Closed kuriwaki closed 2 months ago
Moving my comments from email thread with @kuriwaki to here. After going through the code in the PR, I tracked down 7 counties whose classification changed. Essentially, the county in Colorado is an issue that was already flagged. Rest is the fact that we’ve been able to pick up write-in candidates that have D/R labels. They only received a small number of votes, so not putting our total numbers off that much. Bottom line, new code correctly labels these counties as “candidate missing” rather than “<1% mismatch”.
I ultimately think these results should be released. While they are currently labeled "candidate missing", my assumption is that their votes are recorded as part of the WRITEIN
total. In the case of STEVE ZORN, the issue with that candidate changed from what was reported in https://github.com/kuriwaki/cvr_harvard-mit_scripts/issues/196 -- they were originally labeled differently but now do not show up at all in Adams County (at least in the version of compare.xlsx
I am using to evaluate this PR).
@mreece13 -- do you have thoughts on dealing with these qualified write-in candidates that are causing these 7 counties to be labeled as "candidate missing" and thus won't be released, even though it's just a small number of votes received.
Do any of you have a sample ballot where a "Qualfied write-in" exists? Their names are not printed on the ballot (much less their "party"), is that right?
If they are not printed on the ballot with D/R, I would say the dataset should not give them a party. Even give them a party = WRITE-IN
which was discussed elsewhere (#206). In our paper for example, I isolate contest contests by the presence of a party = D or R candidate. So if a race is contested by a real Dem and a "W-I (R)" candidate, giving the W-I (R) candidate a party would lead to classifying the race as contested when I would prefer to call it uncontested.

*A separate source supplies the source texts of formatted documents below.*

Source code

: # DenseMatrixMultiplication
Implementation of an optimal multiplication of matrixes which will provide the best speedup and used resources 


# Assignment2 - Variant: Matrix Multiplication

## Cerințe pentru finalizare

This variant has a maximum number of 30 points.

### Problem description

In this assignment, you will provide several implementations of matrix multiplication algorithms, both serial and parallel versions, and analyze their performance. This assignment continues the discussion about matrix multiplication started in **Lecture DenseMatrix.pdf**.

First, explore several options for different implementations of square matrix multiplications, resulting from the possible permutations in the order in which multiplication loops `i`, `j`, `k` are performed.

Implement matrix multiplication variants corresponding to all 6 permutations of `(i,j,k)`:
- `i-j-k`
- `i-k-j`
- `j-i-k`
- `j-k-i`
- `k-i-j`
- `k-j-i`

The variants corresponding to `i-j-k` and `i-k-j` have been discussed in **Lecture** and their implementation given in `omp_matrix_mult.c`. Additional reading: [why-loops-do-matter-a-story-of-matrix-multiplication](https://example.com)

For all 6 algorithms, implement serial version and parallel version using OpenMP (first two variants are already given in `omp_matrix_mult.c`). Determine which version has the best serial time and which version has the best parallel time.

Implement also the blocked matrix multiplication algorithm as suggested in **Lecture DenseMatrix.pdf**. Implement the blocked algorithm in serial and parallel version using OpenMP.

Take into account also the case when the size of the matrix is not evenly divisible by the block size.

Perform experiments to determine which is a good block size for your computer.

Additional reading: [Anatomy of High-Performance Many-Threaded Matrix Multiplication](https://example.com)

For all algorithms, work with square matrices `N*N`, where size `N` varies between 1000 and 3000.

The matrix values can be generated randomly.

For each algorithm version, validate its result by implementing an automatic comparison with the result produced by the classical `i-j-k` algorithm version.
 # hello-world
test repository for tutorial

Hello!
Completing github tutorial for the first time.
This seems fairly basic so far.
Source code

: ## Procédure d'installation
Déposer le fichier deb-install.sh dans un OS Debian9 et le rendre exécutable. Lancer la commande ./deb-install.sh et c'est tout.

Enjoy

I know right away that Adams County had a sample ballot: https://assets01.aws.connect.clarityelections.com/Assets/Connect/RootPublish/adams-co.connect.clarityelections.com/Election%20Results/2020/2020%20General/Sample-Ballot_Adams-County_2020-General.pdf. We can see that Steve Zorn is not there - it's only the results that list them with a party designation. So agreed, it is a little funny to list them with a party in our dataset then.
Great; very helpful sample ballot. I think the code in question in this PR is working, so I have migrated the discussion to #324, and we can continue the discussion on what to do there. And I'll merge this branch. For now, the code is classifying these cases as "do not release".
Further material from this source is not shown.